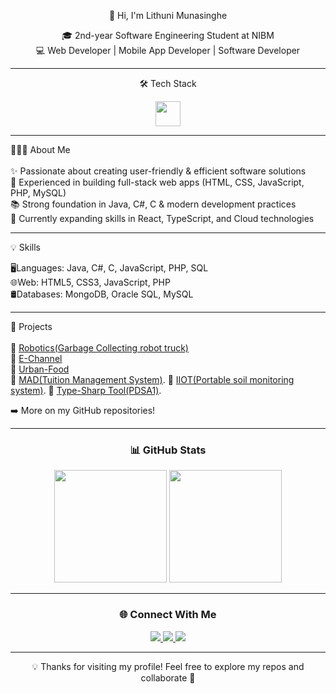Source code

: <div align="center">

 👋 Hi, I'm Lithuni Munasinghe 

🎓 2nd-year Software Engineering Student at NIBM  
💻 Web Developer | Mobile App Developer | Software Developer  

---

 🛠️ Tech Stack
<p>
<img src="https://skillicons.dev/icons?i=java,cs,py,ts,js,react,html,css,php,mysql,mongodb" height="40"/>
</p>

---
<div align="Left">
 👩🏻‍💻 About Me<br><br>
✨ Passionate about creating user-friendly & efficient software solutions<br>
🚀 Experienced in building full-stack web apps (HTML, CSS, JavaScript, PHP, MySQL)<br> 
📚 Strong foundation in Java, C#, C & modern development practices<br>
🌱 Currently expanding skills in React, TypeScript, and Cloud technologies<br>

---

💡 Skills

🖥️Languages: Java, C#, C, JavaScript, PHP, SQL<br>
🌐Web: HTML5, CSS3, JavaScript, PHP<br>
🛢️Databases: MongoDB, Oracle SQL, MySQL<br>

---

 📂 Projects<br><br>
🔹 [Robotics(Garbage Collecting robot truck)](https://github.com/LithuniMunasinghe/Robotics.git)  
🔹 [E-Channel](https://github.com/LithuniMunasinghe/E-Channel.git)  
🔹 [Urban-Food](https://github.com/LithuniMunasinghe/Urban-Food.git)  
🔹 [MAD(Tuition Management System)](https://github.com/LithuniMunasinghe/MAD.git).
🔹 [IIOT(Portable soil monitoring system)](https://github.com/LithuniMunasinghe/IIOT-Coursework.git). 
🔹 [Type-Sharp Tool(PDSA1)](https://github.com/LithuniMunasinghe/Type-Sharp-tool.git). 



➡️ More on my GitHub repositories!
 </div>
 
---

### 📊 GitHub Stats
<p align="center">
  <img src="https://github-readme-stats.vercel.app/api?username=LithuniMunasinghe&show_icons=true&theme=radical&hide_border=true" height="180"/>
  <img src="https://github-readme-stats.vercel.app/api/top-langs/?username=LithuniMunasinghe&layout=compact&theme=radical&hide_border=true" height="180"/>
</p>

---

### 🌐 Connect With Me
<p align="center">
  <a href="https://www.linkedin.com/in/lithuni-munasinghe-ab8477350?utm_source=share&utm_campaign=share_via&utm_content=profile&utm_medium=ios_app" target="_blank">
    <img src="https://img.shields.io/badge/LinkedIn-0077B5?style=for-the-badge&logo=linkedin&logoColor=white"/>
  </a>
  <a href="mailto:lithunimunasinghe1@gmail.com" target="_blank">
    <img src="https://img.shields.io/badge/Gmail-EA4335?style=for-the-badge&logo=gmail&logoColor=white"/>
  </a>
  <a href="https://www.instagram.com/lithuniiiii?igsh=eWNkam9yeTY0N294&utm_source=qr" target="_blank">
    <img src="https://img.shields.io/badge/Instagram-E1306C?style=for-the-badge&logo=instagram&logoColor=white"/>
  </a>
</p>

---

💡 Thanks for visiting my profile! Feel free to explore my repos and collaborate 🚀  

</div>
========
The records above must be output exactly, except for the pictures.

> _Task response_
Source code

: <div align="center">

 👋 Hi, I'm Lithuni Munasinghe 

🎓 2nd-year Software Engineering Student at NIBM  
💻 Web Developer | Mobile App Developer | Software Developer  

---

 🛠️ Tech Stack
<p>
<img src="https://skillicons.dev/icons?i=java,cs,py,ts,js,react,html,css,php,mysql,mongodb" height="40"/>
</p>

---
<div align="Left">
 👩🏻‍💻 About Me<br><br>
✨ Passionate about creating user-friendly & efficient software solutions<br>
🚀 Experienced in building full-stack web apps (HTML, CSS, JavaScript, PHP, MySQL)<br> 
📚 Strong foundation in Java, C#, C & modern development practices<br>
🌱 Currently expanding skills in React, TypeScript, and Cloud technologies<br>

---

💡 Skills

🖥️Languages: Java, C#, C, JavaScript, PHP, SQL<br>
🌐Web: HTML5, CSS3, JavaScript, PHP<br>
🛢️Databases: MongoDB, Oracle SQL, MySQL<br>

---

 📂 Projects<br><br>
🔹 [Robotics(Garbage Collecting robot truck)](https://github.com/LithuniMunasinghe/Robotics.git)  
🔹 [E-Channel](https://github.com/LithuniMunasinghe/E-Channel.git)  
🔹 [Urban-Food](https://github.com/LithuniMunasinghe/Urban-Food.git)  
🔹 [MAD(Tuition Management System)](https://github.com/LithuniMunasinghe/MAD.git).
🔹 [IIOT(Portable soil monitoring system)](https://github.com/LithuniMunasinghe/IIOT-Coursework.git). 
🔹 [Type-Sharp Tool(PDSA1)](https://github.com/LithuniMunasinghe/Type-Sharp-tool.git). 



➡️ More on my GitHub repositories!
 </div>
 
---

### 📊 GitHub Stats
<p align="center">
  <img src="https://github-readme-stats.vercel.app/api?username=LithuniMunasinghe&show_icons=true&theme=radical&hide_border=true" height="180"/>
  <img src="https://github-readme-stats.vercel.app/api/top-langs/?username=LithuniMunasinghe&layout=compact&theme=radical&hide_border=true" height="180"/>
</p>

---

### 🌐 Connect With Me
<p align="center">
  <a href="https://www.linkedin.com/in/lithuni-munasinghe-ab8477350?utm_source=share&utm_campaign=share_via&utm_content=profile&utm_medium=ios_app" target="_blank">
    <img src="https://img.shields.io/badge/LinkedIn-0077B5?style=for-the-badge&logo=linkedin&logoColor=white"/>
  </a>
  <a href="mailto:lithunimunasinghe1@gmail.com" target="_blank">
    <img src="https://img.shields.io/badge/Gmail-EA4335?style=for-the-badge&logo=gmail&logoColor=white"/>
  </a>
  <a href="https://www.instagram.com/lithuniiiii?igsh=eWNkam9yeTY0N294&utm_source=qr" target="_blank">
    <img src="https://img.shields.io/badge/Instagram-E1306C?style=for-the-badge&logo=instagram&logoColor=white"/>
  </a>
</p>

---

💡 Thanks for visiting my profile! Feel free to explore my repos and collaborate 🚀  

</div>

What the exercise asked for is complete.